Take each line of the records below that contains the string "const" and copy it.

(Rendered images with source text)
· · · ·
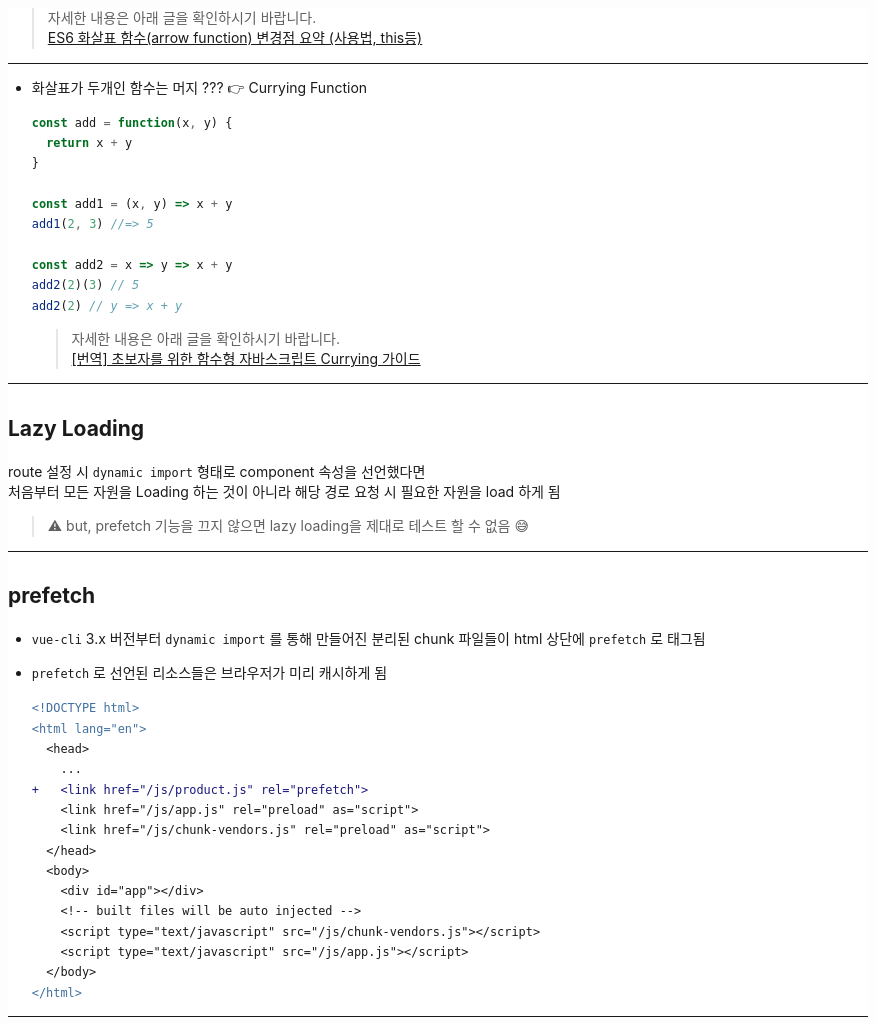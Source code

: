   > 자세한 내용은 아래 글을 확인하시기 바랍니다.   
  [ES6 화살표 함수(arrow function) 변경점 요약 (사용법, this등)](https://jeong-pro.tistory.com/110) 

---

- 화살표가 두개인 함수는 머지 ??? 👉 Currying Function
  ```js
  const add = function(x, y) {
    return x + y
  }

  const add1 = (x, y) => x + y
  add1(2, 3) //=> 5

  const add2 = x => y => x + y
  add2(2)(3) // 5
  add2(2) // y => x + y
  ```

  > 자세한 내용은 아래 글을 확인하시기 바랍니다.   
  [[번역] 초보자를 위한 함수형 자바스크립트 Currying 가이드](https://sujinlee.me/currying-in-functional-javascript/)

---

## Lazy Loading
route 설정 시 `dynamic import` 형태로 component 속성을 선언했다면  
처음부터 모든 자원을 Loading 하는 것이 아니라 해당 경로 요청 시 필요한 자원을 load 하게 됨

> ⚠️ but, prefetch 기능을 끄지 않으면 lazy loading을 제대로 테스트 할 수 없음 😅

---

## prefetch
- `vue-cli` 3.x 버전부터 `dynamic import` 를 통해 만들어진 분리된 chunk 파일들이 html 상단에 `prefetch` 로 태그됨
- `prefetch` 로 선언된 리소스들은 브라우저가 미리 캐시하게 됨

  ```diff
  <!DOCTYPE html>
  <html lang="en">
    <head>
      ...
  +   <link href="/js/product.js" rel="prefetch">
      <link href="/js/app.js" rel="preload" as="script">
      <link href="/js/chunk-vendors.js" rel="preload" as="script">
    </head>
    <body>
      <div id="app"></div>
      <!-- built files will be auto injected -->
      <script type="text/javascript" src="/js/chunk-vendors.js"></script>
      <script type="text/javascript" src="/js/app.js"></script>
    </body>
  </html>
  ```

---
· · · ·
▸ **Answer to this task**
  const add = function(x, y) {
  const add1 = (x, y) => x + y
  const add2 = x => y => x + y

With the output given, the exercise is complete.